O diretor-presidente da Afeam, Marcos Vinícius Castro, destacou que a meta é ampliar o alcance dos recursos para todos os municípios do estado.
O perfil dos projetos recentes também aponta para uma transformação qualitativa no Polo Industrial. Entre os exemplos está a produção de motores para embarcações elétricas, voltados à redução de emissões e custos operacionais, reforçando a aposta em inovação e sustentabilidade.
Integração com a bioeconomia
Em 2025, o governo estadual lançou o Plano Estadual de Bioeconomia, com participação dos 62 municípios, pesquisadores e comunidades tradicionais. A proposta é estruturar uma economia de baixo carbono baseada na sociobiodiversidade amazônica, utilizando a base financeira do Polo Industrial para impulsionar inovação aplicada à floresta.

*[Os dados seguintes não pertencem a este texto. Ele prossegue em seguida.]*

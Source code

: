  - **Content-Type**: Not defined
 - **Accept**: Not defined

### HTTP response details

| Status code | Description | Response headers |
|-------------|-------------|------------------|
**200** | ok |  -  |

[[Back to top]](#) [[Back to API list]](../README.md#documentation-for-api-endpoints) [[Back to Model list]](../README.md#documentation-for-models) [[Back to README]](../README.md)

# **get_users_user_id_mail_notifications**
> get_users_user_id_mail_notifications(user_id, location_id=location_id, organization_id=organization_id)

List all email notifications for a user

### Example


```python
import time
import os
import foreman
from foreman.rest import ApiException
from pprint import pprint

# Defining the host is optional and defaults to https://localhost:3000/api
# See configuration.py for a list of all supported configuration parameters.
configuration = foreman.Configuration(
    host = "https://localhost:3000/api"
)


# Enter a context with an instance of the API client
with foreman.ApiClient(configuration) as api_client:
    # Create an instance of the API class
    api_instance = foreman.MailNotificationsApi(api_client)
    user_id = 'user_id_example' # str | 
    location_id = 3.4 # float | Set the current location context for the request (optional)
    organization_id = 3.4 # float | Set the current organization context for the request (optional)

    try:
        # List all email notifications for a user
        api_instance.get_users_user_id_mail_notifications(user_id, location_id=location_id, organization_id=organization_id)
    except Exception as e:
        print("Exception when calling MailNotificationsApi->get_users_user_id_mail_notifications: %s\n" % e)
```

Ao completar 59 anos, a Zona Franca reafirma seu papel como política de Estado voltada ao desenvolvimento regional. O desafio, segundo o governo, é manter o modelo eficiente, transparente e alinhado às agendas globais de sustentabilidade, consolidando uma estratégia em que indústria e floresta avancem de forma complementar no Amazonas.